Vicinal aziridine-containing diamines have been obtained with high syn-stereoselectivity from readily available aziridine aldehyde dimers in the Petasis borono-Mannich reaction. Subsequent solvent- and/or nucleophile-dependent ring-opening of the aziridine ring yields functionalized 1,2- and 1,3-diamines with high regioselectivity. The ring opening is also influenced by the substitution at the C3 position of the aziridine. A mechanistic rationale for the highly syn-selective three-component reaction is proposed.

Condensation-Driven Assembly of Boron-Containing Bis(Heteroaryl) Motifs Using a Linchpin Approach

Herein, we describe the bromomethyl acyl boronate linchpin--an enabling reagent for the condensation-driven assembly of novel bis(heteroaryl) motifs. This building block is readily accessible from commercially available starting materials. A variety of 2-amino- and 2-methylpyridines were reacted with MIDA-protected bromomethyl acylboronate to afford 2-boryl imidazo[1,2-a]pyridine and 2-boryl indolizine derivatives, respectively, in excellent yields. Subsequent condensation with hydroxyamidines and hydrazonamides converted the intermediate heterocycles into novel boron-containing bis(heteroaryl) units characterized by high thermal stability.

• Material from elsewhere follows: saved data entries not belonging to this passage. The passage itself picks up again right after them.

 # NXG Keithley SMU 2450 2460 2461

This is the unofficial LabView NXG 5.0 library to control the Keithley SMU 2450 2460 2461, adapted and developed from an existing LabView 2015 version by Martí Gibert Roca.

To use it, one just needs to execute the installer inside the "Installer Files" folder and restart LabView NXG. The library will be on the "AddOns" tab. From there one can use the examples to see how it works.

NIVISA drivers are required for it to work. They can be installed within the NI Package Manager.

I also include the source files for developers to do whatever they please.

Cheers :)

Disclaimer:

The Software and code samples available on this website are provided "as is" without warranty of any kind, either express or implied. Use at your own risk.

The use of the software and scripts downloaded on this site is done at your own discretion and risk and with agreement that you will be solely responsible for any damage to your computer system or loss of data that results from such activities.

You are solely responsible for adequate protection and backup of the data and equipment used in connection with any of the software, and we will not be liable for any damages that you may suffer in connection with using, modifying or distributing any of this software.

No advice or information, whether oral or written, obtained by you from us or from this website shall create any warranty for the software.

Synthesis of Aminoboronic Acid Derivatives from Amines and Amphoteric Boryl Carbonyl Compounds

Herein, we demonstrate the use of α-boryl aldehydes and acyl boronates in the synthesis of aminoboronic acid derivatives. This work highlights the untapped potential of boron-substituted iminium ions and offers insights into the behavior of N-methyliminodiacetyl (MIDA) boronates during condensation and tautomerization processes. The preparative value of this contribution lies in the demonstration that various amines, including linear and cyclic peptides, can be readily conjugated with boron-containing fragments. A mild deprotection of amino MIDA-boronates enables access to α- and β-aminoboronic acids in high chemical yields. This simple process should be applicable to the synthesis of a wide range of bioactive molecules as well as precursors for cross-coupling reactions.

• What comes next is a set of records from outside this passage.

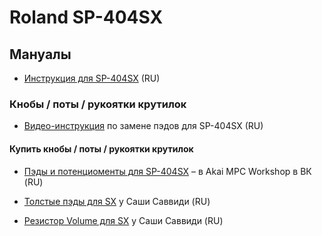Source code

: # Roland SP-404SX

## Мануалы

- [Инструкция для SP-404SX](https://drive.google.com/file/d/1CJqo5LH0GRB7sdrO4Kuw1K5KOwbOjxzU/view?usp=drive_link) (RU)

### Кнобы / поты / рукоятки крутилок

- [Видео-инструкция](https://youtu.be/Q6Aoy7XFMPM?si=-2ls5kDz8p-K8FQ1)  по замене пэдов для SP-404SX (RU)

#### Купить кнобы / поты / рукоятки крутилок

- [Пэды и потенциоменты для SP-404SX](https://vk.com/akai_mpc_workshop) – в Akai MPC Workshop в ВК (RU)

- [Толстые пэды для SX](https://vk.com/market-34561461?w=product-34561461_2510961%2Fquery) у Саши Саввиди (RU)
- [Резистор Volume для SX](https://vk.com/market-34561461?w=product-34561461_2434720%2Fquery) у Саши Саввиди (RU)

Oxalyl Boronates Enable Modular Synthesis of Bioactive Imidazoles

Described herein is the preparation of oxalyl boronate building blocks and their application for the construction of heterocycles. The oxalyl unit, readily accessible through commercially available starting materials, enables a modular approach for the synthesis of imidazoles. A variety of aromatic, heteroaromatic, and alkyl carboxaldehydes were condensed with oxalyl boronates to afford substituted boryl imidazoles in a regiocontrolled fashion. Subsequent palladium-catalyzed cross-coupling with haloarenes furnished the desired trisubstituted imidazole scaffolds. To demonstrate the utility of these scaffolds, potent inhibitors of the serine/threonine-protein kinase STK10 were synthesized.

Chemoselective palladium-catalyzed α-allylation of α-boryl aldehydes

Herein we report the development of an α-allylation reaction of α-boryl aldehydes that preserves the carbon-boron bond under Pd(0)/Pd(II) catalysis. A variety of α-boryl aldehydes and allylic alcohols participate in this chemoselective transformation. The α-allylated products were obtained as single regioisomers.

Access to Cyclic Amino Boronates via Rhodium-Catalyzed Functionalization of Alkyl MIDA Boronates

Herein, we describe the rhodium-catalyzed C-H amination reaction of 1,2-boryl sulfamate esters derived from amphoteric α-boryl aldehydes. Depending on the substitution pattern of the boryl sulfamate ester, a diverse range of five- or six-membered ring heterocycles are accessible using this transformation. The highly chemoselective nature of the C-H functionalization reaction preserves the alkyl boronate functional group, which enables the synthesis of B-C-N and B-C-C-N motifs that are present in a number of hydrolase inhibitors.